Upload your drawing; link each annotated balloon number directly to the corresponding Form 3 characteristic row. No transcription, no numbering errors, and a full audit trail back to the drawing annotation.

Cert Expiration Tracking

Attach material CoCs and special process certifications directly to Form 2 records. iFactory alerts you when a Nadcap accreditation or process cert is approaching expiration — before it causes a rejection.

Pre-Submission Validation

Before any FAIR is submitted, iFactory runs a completeness check — flagging unsigned fields, out-of-tolerance characteristics without dispositions, missing KC capability data, and expired certifications.

Electronic Approval Routing

Internal review and approval routed electronically with role-based sign-off. Full audit trail of who approved what and when — meeting AS9102 signature requirements without physical paperwork.

Customer-Ready PDF Export

Generate a formatted FAIR package PDF matching the AS9102 form layout — ready for submission through Boeing, Lockheed, RTX, or any OEM supplier portal — in one click.
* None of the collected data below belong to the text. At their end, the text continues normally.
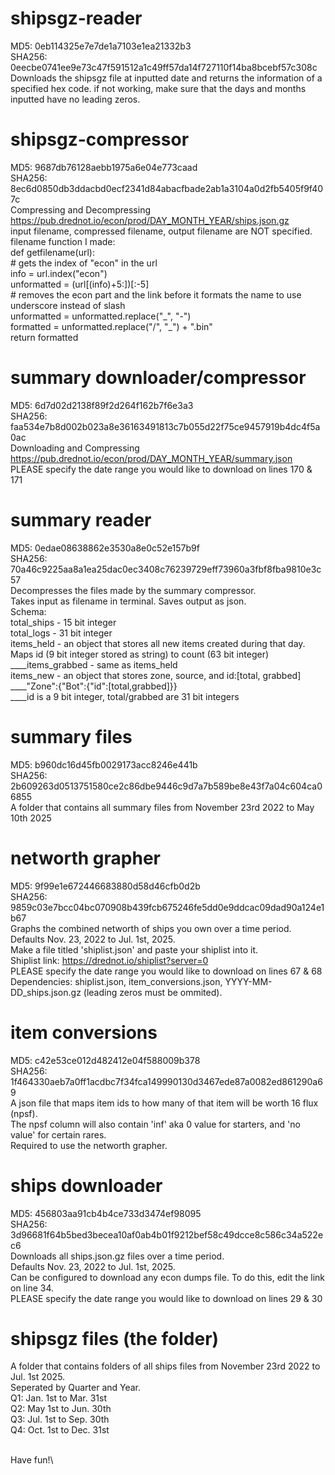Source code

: # shipsgz-reader
MD5: 0eb114325e7e7de1a7103e1ea21332b3\
SHA256: 0eecbe0741ee9e73c47f591512a1c49ff57da14f727110f14ba8bcebf57c308c\
Downloads the shipsgz file at inputted date and returns the information of a specified hex code.
if not working, make sure that the days and months inputted have no leading zeros.

# shipsgz-compressor
MD5: 9687db76128aebb1975a6e04e773caad\
SHA256: 8ec6d0850db3ddacbd0ecf2341d84abacfbade2ab1a3104a0d2fb5405f9f407c\
Compressing and Decompressing https://pub.drednot.io/econ/prod/DAY_MONTH_YEAR/ships.json.gz \
input filename, compressed filename, output filename are NOT specified.\
filename function I made:\
def getfilename(url):\
    # gets the index of "econ" in the url\
    info = url.index("econ")\
    unformatted = (url[(info)+5:])[:-5]\
    # removes the econ part and the link before it formats the name to use underscore instead of slash\
    unformatted = unformatted.replace("\_", "-")\
    formatted = unformatted.replace("/", "_") + ".bin"\
    return formatted
    
# summary downloader/compressor
MD5: 6d7d02d2138f89f2d264f162b7f6e3a3\
SHA256: faa534e7b8d002b023a8e36163491813c7b055d22f75ce9457919b4dc4f5a0ac\
Downloading and Compressing https://pub.drednot.io/econ/prod/DAY_MONTH_YEAR/summary.json \
PLEASE specify the date range you would like to download on lines 170 & 171

# summary reader
MD5: 0edae08638862e3530a8e0c52e157b9f\
SHA256: 70a46c9225aa8a1ea25dac0ec3408c76239729eff73960a3fbf8fba9810e3c57\
Decompresses the files made by the summary compressor.\
Takes input as filename in terminal. Saves output as json.\
Schema:\
total_ships - 15 bit integer\
total_logs - 31 bit integer\
items_held - an object that stores all new items created during that day.\
Maps id (9 bit integer stored as string) to count (63 bit integer)\
____items_grabbed - same as items_held\
items_new - an object that stores zone, source, and id:[total, grabbed]\
____"Zone":{"Bot":{"id":[total,grabbed]}}\
____id is a 9 bit integer, total/grabbed are 31 bit integers

# summary files
MD5: b960dc16d45fb0029173acc8246e441b\
SHA256: 2b609263d0513751580ce2c86dbe9446c9d7a7b589be8e43f7a04c604ca06855\
A folder that contains all summary files from November 23rd 2022 to May 10th 2025

# networth grapher
MD5: 9f99e1e672446683880d58d46cfb0d2b\
SHA256: 9859c03e7bcc04bc070908b439fcb675246fe5dd0e9ddcac09dad90a124e1b67\
Graphs the combined networth of ships you own over a time period.\
Defaults Nov. 23, 2022 to Jul. 1st, 2025.\
Make a file titled 'shiplist.json' and paste your shiplist into it.\
Shiplist link: https://drednot.io/shiplist?server=0 \
PLEASE specify the date range you would like to download on lines 67 & 68\
Dependencies:
shiplist.json, item_conversions.json, YYYY-MM-DD_ships.json.gz (leading zeros must be ommited).

# item conversions
MD5: c42e53ce012d482412e04f588009b378\
SHA256: 1f464330aeb7a0ff1acdbc7f34fca149990130d3467ede87a0082ed861290a69\
A json file that maps item ids to how many of that item will be worth 16 flux (npsf).\
The npsf column will also contain 'inf' aka 0 value for starters, and 'no value' for certain rares.\
Required to use the networth grapher.

# ships downloader
MD5: 456803aa91cb4b4ce733d3474ef98095\
SHA256: 3d96681f64b5bed3becea10af0ab4b01f9212bef58c49dcce8c586c34a522ec6\
Downloads all ships.json.gz files over a time period.\
Defaults Nov. 23, 2022 to Jul. 1st, 2025.\
Can be configured to download any econ dumps file. To do this, edit the link on line 34.\
PLEASE specify the date range you would like to download on lines 29 & 30

# shipsgz files (the folder)
A folder that contains folders of all ships files from November 23rd 2022 to Jul. 1st 2025.\
Seperated by Quarter and Year.\
Q1: Jan. 1st to Mar. 31st\
Q2: May 1st to Jun. 30th\
Q3: Jul. 1st to Sep. 30th\
Q4: Oct. 1st to Dec. 31st

\
Have fun!\
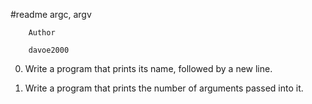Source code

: #readme       argc, argv


		Author

		davoe2000

0.  Write a program that prints its name, followed by a new line.

1.  Write a program that prints the number of arguments passed into it.
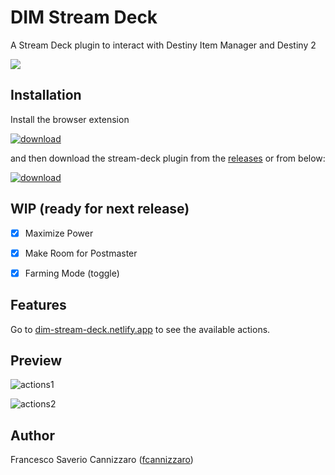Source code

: # DIM Stream Deck

A Stream Deck plugin to interact with Destiny Item Manager and Destiny 2

[![](https://img.shields.io/badge/Stream%20Deck%20SDK-for%20Node.js-green)](https://github.com/stream-deck-for-node/sdk)

## Installation

Install the browser extension

[![download](https://github.com/fcannizzaro/com.dim.streamdeck/blob/main/media/extension.png?raw=true)](https://chrome.google.com/webstore/detail/odiiafbigbkmleijfhjgidbiefjolcmg)

and then download the stream-deck plugin from the [releases](https://github.com/fcannizzaro/com.dim.streamdeck/releases/latest)
or from below:

[![download](https://github.com/fcannizzaro/com.dim.streamdeck/blob/main/media/download.png?raw=true)](https://github.com/fcannizzaro/com.dim.streamdeck/releases/download/1.0.0/com.dim.streamdeck.streamDeckPlugin)

## WIP (ready for next release)
- [x] Maximize Power
- [x] Make Room for Postmaster
- [x] Farming Mode (toggle)


## Features

Go to [dim-stream-deck.netlify.app](https://dim-stream-deck.netlify.app) to see the available actions.

## Preview

![actions1](https://github.com/fcannizzaro/com.dim.streamdeck/blob/main/media/preview.png?raw=true)

![actions2](https://github.com/fcannizzaro/com.dim.streamdeck/blob/main/media/preview-1.png?raw=true)

## Author

Francesco Saverio Cannizzaro ([fcannizzaro](https://github.com/fcannizzaro))
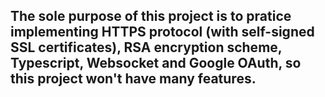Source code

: ## The sole purpose of this project is to pratice implementing HTTPS protocol (with self-signed SSL certificates), RSA encryption scheme, Typescript, Websocket and Google OAuth, so this project won't have many features.
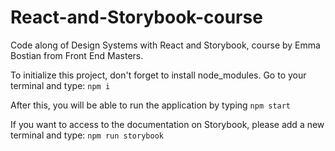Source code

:# React-and-Storybook-course

Code along of Design Systems with React and Storybook, course by Emma Bostian from Front End Masters.

To initialize this project, don't forget to install node_modules. Go to your terminal and type:
`npm i`

After this, you will be able to run the application by typing
`npm start`

If you want to access to the documentation on Storybook, please add a new terminal and type:
`npm run storybook`
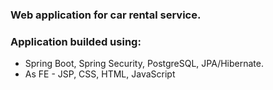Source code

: 
### Web application for car rental service. 
### Application builded using:
 * Spring Boot, Spring Security, PostgreSQL, JPA/Hibernate. 
 * As FE - JSP, CSS, HTML, JavaScript
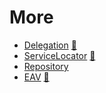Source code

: # More

* [Delegation](Delegation) [:notebook:](http://en.wikipedia.org/wiki/Delegation_pattern)
* [ServiceLocator](ServiceLocator) [:notebook:](http://en.wikipedia.org/wiki/Service_locator_pattern)
* [Repository](Repository)
* [EAV](EAV) [:notebook:](https://en.wikipedia.org/wiki/Entity%E2%80%93attribute%E2%80%93value_model)

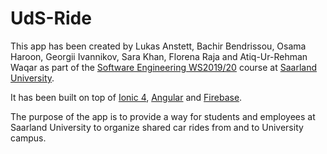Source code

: # UdS-Ride
This app has been created by Lukas Anstett, Bachir Bendrissou, Osama Haroon, Georgii Ivannikov, Sara Khan, Florena Raja and Atiq-Ur-Rehman Waqar as part of the [Software Engineering WS2019/20](https://cms.sic.saarland/se/) course at [Saarland University](https://www.uni-saarland.de/).

It has been built on top of [Ionic 4](https://ionicframework.com/), [Angular](https://angular.io/) and [Firebase](https://firebase.google.com/).

The purpose of the app is to provide a way for students and employees at Saarland University to organize shared car rides from and to University campus.

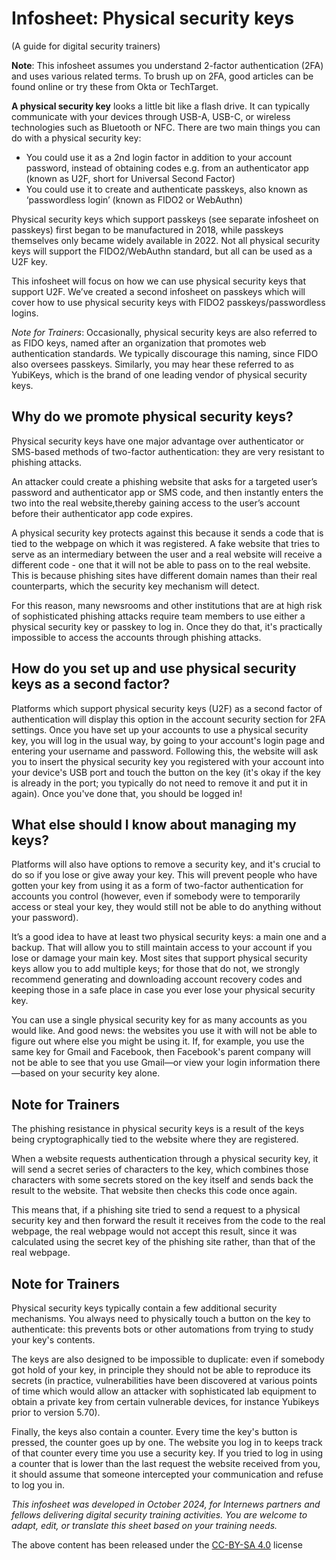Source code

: # Infosheet: Physical security keys
(A guide for digital security trainers)

**Note**: This infosheet assumes you understand 2-factor authentication (2FA) and uses various related terms. To brush up on 2FA, good articles can be found online or try these from Okta or TechTarget.

**A physical security key** looks a little bit like a flash drive. It can typically communicate with your devices through USB-A, USB-C, or wireless technologies such as Bluetooth or NFC. There are two main things you can do with a physical security key:

* You could use it as a 2nd login factor in addition to your account password, instead of obtaining codes e.g. from an authenticator app (known as U2F, short for Universal Second Factor)
* You could use it to create and authenticate passkeys, also known as ‘passwordless login’ (known as FIDO2 or WebAuthn)

Physical security keys which support passkeys (see separate infosheet on passkeys) first began to be manufactured in 2018, while passkeys themselves only became widely available in 2022. Not all physical security keys will support the FIDO2/WebAuthn standard, but all can be used as a U2F key.

This infosheet will focus on how we can use physical security keys that support U2F. We’ve created a second infosheet on passkeys which will cover how to use physical
security keys with FIDO2 passkeys/passwordless logins.

*Note for Trainers*: Occasionally, physical security keys are also referred to as FIDO keys, named after an organization that promotes web authentication standards. We typically discourage this naming, since FIDO also oversees passkeys. Similarly, you may hear these referred to as YubiKeys, which is the brand of one leading vendor of physical security keys.

## Why do we promote physical security keys?

Physical security keys have one major advantage over authenticator or SMS-based methods of two-factor authentication: they are very resistant to phishing attacks.

An attacker could create a phishing website that asks for a targeted user’s password and authenticator app or SMS code, and then instantly enters the two into the real website,thereby gaining access to the user’s account before their authenticator app code expires.

A physical security key protects against this because it sends a code that is tied to the webpage on which it was registered. A fake website that tries to serve as an intermediary between the user and a real website will receive a different code - one that it will not be able to pass on to the real website. This is because phishing sites have different domain names than their real counterparts, which the security key mechanism will detect.

For this reason, many newsrooms and other institutions that are at high risk of sophisticated phishing attacks require team members to use either a physical security key or passkey to log in. Once they do that, it's practically impossible to access the accounts through phishing attacks.

## How do you set up and use physical security keys as a second factor?

Platforms which support physical security keys (U2F) as a second factor of authentication will display this option in the account security section for 2FA settings. Once you have set up your accounts to use a physical security key, you will log in the usual way, by going to your account's login page and entering your username and password. Following this, the website will ask you to insert the physical security key you registered with your account into your device's USB port and touch the button on the key (it's okay if the key is already in the port; you typically do not need to remove it and put it in again). Once you've done that, you should be logged in!

## What else should I know about managing my keys?

Platforms will also have options to remove a security key, and it's crucial to do so if you lose or give away your key. This will prevent people who have gotten your key from using it as a form of two-factor authentication for accounts you control (however, even if somebody were to temporarily access or steal your key, they would still not be able to do anything without your password).

It’s a good idea to have at least two physical security keys: a main one and a backup. That will allow you to still maintain access to your account if you lose or damage your main key. Most sites that support physical security keys allow you to add multiple keys; for those that do not, we strongly recommend generating and downloading account recovery codes and keeping those in a safe place in case you ever lose your physical security key.

You can use a single physical security key for as many accounts as you would like. And good news: the websites you use it with will not be able to figure out where else you might be using it. If, for example, you use the same key for Gmail and Facebook, then Facebook's parent company will not be able to see that you use Gmail—or view your login information there—based on your security key alone.

## Note for Trainers

The phishing resistance in physical security keys is a result of the keys being cryptographically tied to the website where they are registered.

When a website requests authentication through a physical security key, it will send a secret series of characters to the key, which combines those characters with some secrets stored on the key itself and sends back the result to the website. That website then checks this code once again.

This means that, if a phishing site tried to send a request to a physical security key and then forward the result it receives from the code to the real webpage, the real webpage would not accept this result, since it was calculated using the secret key of the phishing site rather, than that of the real webpage.

## Note for Trainers

Physical security keys typically contain a few additional security mechanisms. You always need to physically touch a button on the key to authenticate: this prevents bots or other automations from trying to study your key's contents.

The keys are also designed to be impossible to duplicate: even if somebody got hold of your key, in principle they should not be able to reproduce its secrets (in practice, vulnerabilities have been discovered at various points of time which would allow an attacker with sophisticated lab equipment to obtain a private key from certain vulnerable devices, for instance Yubikeys prior to version 5.70).

Finally, the keys also contain a counter. Every time the key's button is pressed, the counter goes up by one. The website you log in to keeps track of that counter every time you use a security key. If you tried to log in using a counter that is lower than the last request the website received from you, it should assume that someone intercepted your communication and refuse to log you in.

*This infosheet was developed in October 2024, for Internews partners and fellows delivering digital security training activities. You are welcome to adapt, edit, or translate this sheet based on your training needs.*

The above content has been released under the [CC-BY-SA 4.0](https://creativecommons.org/licenses/by-sa/4.0/) license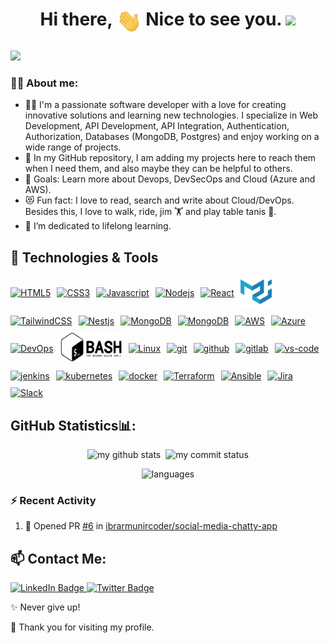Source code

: # <p style="text-align:center">Hi there, <img src = "./wavehand.gif" width = "40" align="center"> Nice to see you. <img src="https://emojis.slackmojis.com/emojis/images/1531849430/4246/blob-sunglasses.gif?1531849430" width="40"/></p>

<a href="https://github.com/cmakkaya?tab=repositories"><img src="https://readme-typing-svg.herokuapp.com?&font=IBM+Plex+Sans&color=f80321&size=28&lines=Welcome+to+my+GitHub+Profile!;I'm+a+looking+for+new+role,;I'm+interested+in+Devops+,+Cloud,;I'm+love+learning+about+them.;" /></a>

</p>

### 👨‍💻 About me:

- 🧑‍💻 I'm a passionate software developer with a love for creating innovative solutions and learning new technologies. I specialize in Web Development, API Development, API Integration, Authentication, Authorization, Databases (MongoDB, Postgres) and enjoy working on a wide range of projects.
- 💬 In my GitHub repository, I am adding my projects here to reach them when I need them, and also maybe they can be helpful to others.
- 🥅 Goals: Learn more about Devops, DevSecOps and Cloud (Azure and AWS).
- 😻 Fun fact: I love to read, search and write about Cloud/DevOps. Besides this, I love to walk, ride, jim 🏋 and play table tanis 🏓.
- 🌱 I’m dedicated to lifelong learning.

## 🔧 Technologies & Tools

<p style="display:flex;align-items:center;gap:10px;flex-wrap:wrap">
  <a href="#" target="_blank"> <img src="https://www.vectorlogo.zone/logos/w3_html5/w3_html5-ar21.svg" alt="HTML5" with="60" height="80"/></a>
  <a href="#" target="_blank"> <img src="https://www.vectorlogo.zone/logos/w3_css/w3_css-ar21.svg" alt="CSS3" with="60" height="71"/></a>
  <a href="#" target="_blank"> <img src="https://www.vectorlogo.zone/logos/javascript/javascript-horizontal.svg" alt="Javascript" with="50" height="50"/></a>
  <a href="#" target="_blank"> <img src="https://www.vectorlogo.zone/logos/nodejs/nodejs-ar21.svg" alt="Nodejs" with="60" height="60"/></a>
  <a href="#" target="_blank"> <img src="https://www.vectorlogo.zone/logos/reactjs/reactjs-ar21.svg" alt="React" with="60" height="60"/></a>
  <a href="#" target="_blank"> <img src="./materialui-original.svg" alt="Material UI" with="50" height="50"/></a>
  <a href="#" target="_blank"> <img src="https://www.vectorlogo.zone/logos/tailwindcss/tailwindcss-ar21.svg" alt="TailwindCSS" with="60" height="60"/></a>
  <a href="#" target="_blank"> <img src="https://www.vectorlogo.zone/logos/nestjs/nestjs-ar21.svg" alt="Nestjs" with="60" height="60"/></a>
  <a href="#" target="_blank"> <img src="https://www.vectorlogo.zone/logos/mongodb/mongodb-ar21.svg" alt="MongoDB" with="60" height="60"/></a>
  <a href="#" target="_blank"> <img src="https://www.vectorlogo.zone/logos/postgresql/postgresql-ar21.svg" alt="MongoDB" with="60" height="60"/></a>
  <a href="#" target="_blank"> <img src="https://www.vectorlogo.zone/logos/amazon_aws/amazon_aws-ar21.svg" alt="AWS" width="70" height="48"/> </a> 
<a href="#" target="_blank"> <img src="https://www.vectorlogo.zone/logos/microsoft_azure/microsoft_azure-ar21.svg" alt="Azure" width="70" height="48"/> </a> 
<a href="#" target="_blank"> <img src="./devops.icon.ico" alt="DevOps" width="100" height="48"/> </a> 
<a href="#" target="_blank"> <img src="./git-bash.svg" alt="Bash" width="100" height="48"/> </a> 
<a href="#" target="_blank"> <img src="https://www.vectorlogo.zone/logos/linux/linux-ar21.svg" alt="Linux"  height="48"/> </a> 
<a href="#" target="_blank"> <img src="https://www.vectorlogo.zone/logos/git-scm/git-scm-ar21.svg" alt="git" height="48"/> </a> 
<a href="#" target="_blank"> <img src="https://1000logos.net/wp-content/uploads/2018/11/GitHub-logo.jpg" alt="github" height="48"/> </a>
<a href="#" target="_blank"> <img src="https://www.vectorlogo.zone/logos/gitlab/gitlab-ar21.svg" alt="gitlab" height="51"/> </a>
<a href="#" target="_blank"> <img src="https://www.vectorlogo.zone/logos/visualstudio_code/visualstudio_code-ar21.svg" alt="vs-code" height="48"/> </a>
<a href="#" target="_blank"> <img src="https://www.vectorlogo.zone/logos/jenkins/jenkins-ar21.svg" alt="jenkins" height="48"/> </a>
<a href="#" target="_blank"> <img src="https://www.vectorlogo.zone/logos/kubernetes/kubernetes-ar21.svg" alt="kubernetes" height="48"/> </a>
<a href="#" target="_blank"> <img src="https://www.vectorlogo.zone/logos/docker/docker-ar21.svg" alt="docker" height="48"/> </a>
<a href="#" target="_blank"> <img src="https://www.vectorlogo.zone/logos/terraformio/terraformio-ar21.svg" alt="Terraform" height="48"/> </a>
<a href="#" target="_blank"> <img src="https://www.vectorlogo.zone/logos/ansible/ansible-ar21.png" alt="Ansible" height="48"/> </a>
<a href="#" target="_blank"> <img src="https://www.vectorlogo.zone/logos/atlassian_jira/atlassian_jira-ar21.svg" alt="Jira"  height="48"/> </a>
<a href="#" target="_blank"> <img src="https://www.vectorlogo.zone/logos/slack/slack-ar21.svg" alt="Slack" height="48"/> </a>
</p>

## GitHub Statistics📊:

<p align="center">
<img src="https://github-readme-stats.vercel.app/api?username=ibrarmunircoder&theme=chartreuse-dark&show_icons=true" alt="my github stats" width="49%"/>&nbsp;
<img src="https://github-readme-streak-stats.herokuapp.com/?user=ibrarmunircoder&theme=chartreuse-dark&show_icons=true" alt="my commit status" width="49%" /> </p>
<p align="center"> <img src="https://github-readme-stats.vercel.app/api/top-langs/?username=ibrarmunircoder&langs_count=8&theme=chartreuse-dark&layout=compact" alt="languages" width="49%" > </p>

### :zap: Recent Activity

<!--START_SECTION:activity-->
1. 💪 Opened PR [#6](https://github.com/ibrarmunircoder/social-media-chatty-app/pull/6) in [ibrarmunircoder/social-media-chatty-app](https://github.com/ibrarmunircoder/social-media-chatty-app)
<!--END_SECTION:activity-->

## 📫 Contact Me:

<div id="badges">
  <a href="https://www.linkedin.com/in/ibrar-munir-53197a16b/">
    <img src="https://img.shields.io/badge/LinkedIn-blue?style=for-the-badge&logo=linkedin&logoColor=white" alt="LinkedIn Badge"/>
  </a>
  <a href="https://twitter.com/IbrarMunir4">
    <img src="https://img.shields.io/badge/Twitter-blue?style=for-the-badge&logo=twitter&logoColor=white" alt="Twitter Badge"/>
  </a>
</div>

✨ Never give up!

🙏 Thank you for visiting my profile.
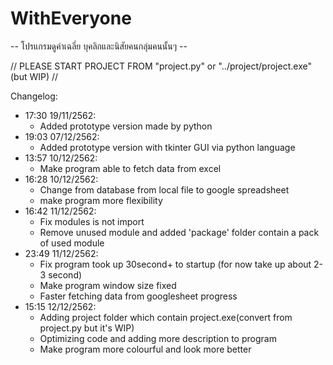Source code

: # WithEveryone
-- โปรแกรมดูค่าเฉลี่ย บุคลิกและนิสัยคนกลุ่มคนนั้นๆ --

// PLEASE START PROJECT FROM "project.py" or "../project/project.exe"(but WIP) //

Changelog:
- 17:30 19/11/2562:
    - Added prototype version made by python
- 19:03 07/12/2562:
    - Added prototype version with tkinter GUI via python language
- 13:57 10/12/2562:
    - Make program able to fetch data from excel
- 16:28 10/12/2562:
    - Change from database from local file to google spreadsheet
    - make program more flexibility
- 16:42 11/12/2562:
    - Fix modules is not import
    - Remove unused module and added 'package' folder contain a pack of used module
- 23:49 11/12/2562:
    - Fix program took up 30second+ to startup (for now take up about 2-3 second)
    - Make program window size fixed
    - Faster fetching data from googlesheet progress
- 15:15 12/12/2562:
    - Adding project folder which contain project.exe(convert from project.py but it's WIP)
    - Optimizing code and adding more description to program
    - Make program more colourful and look more better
Frequently Asked Questions

How many parts are required for a first article inspection?
AS9102 Rev B requires inspection of one part as the first article unless the customer specifies otherwise. However, Key Characteristics require a minimum 30-piece process capability study to generate a valid Cpk. It is common practice to select 3–5 parts for general dimensional inspection to identify any within-batch variation, even though only one is formally required for the FAIR record.
Does a drawing note change require a new FAI?
It depends on whether the note affects a design characteristic. An administrative note change — such as updating a title block field, adding a reference document, or correcting a spelling error — typically does not trigger a full FAI. A note change that adds, removes, or modifies a functional, dimensional, or material requirement does require an FAI for the affected characteristics at minimum. When in doubt, submit a change impact assessment to your customer's SQE and get written concurrence before deciding.
Can a FAIR be submitted with an out-of-tolerance characteristic?
Yes — but only with a formal deviation or waiver approved by the customer's engineering authority before submission. The FAIR package must include the NCR for the out-of-spec characteristic, the deviation/waiver request, and the customer's written approval. Submitting a FAIR with a known OOT characteristic and no deviation is an automatic rejection and a potential quality escape.
What is the difference between AS9102 Rev A and Rev B?
AS9102 Rev B (2014) clarified and expanded several key areas compared to Rev A: it added explicit language around software-controlled characteristics, strengthened the requirements for Key Characteristic documentation on Form 3, and aligned more closely with AS9100D. Most customers now require Rev B compliance. If a contract or purchase order references Rev A, verify with your customer whether Rev B is acceptable — in most cases it is considered upwardly compatible.
How long must a FAIR package be retained?
AS9102 does not specify a retention period — that is defined by the customer contract, regulatory requirements, or the organization's own records management policy. In aerospace and defense, FAIR records are commonly retained for the life of the program plus 10 years. Parts that go into flight-critical applications often have indefinite retention requirements. Always check your customer's purchase order quality clauses and your applicable regulatory requirements (FAA, DCAA, etc.).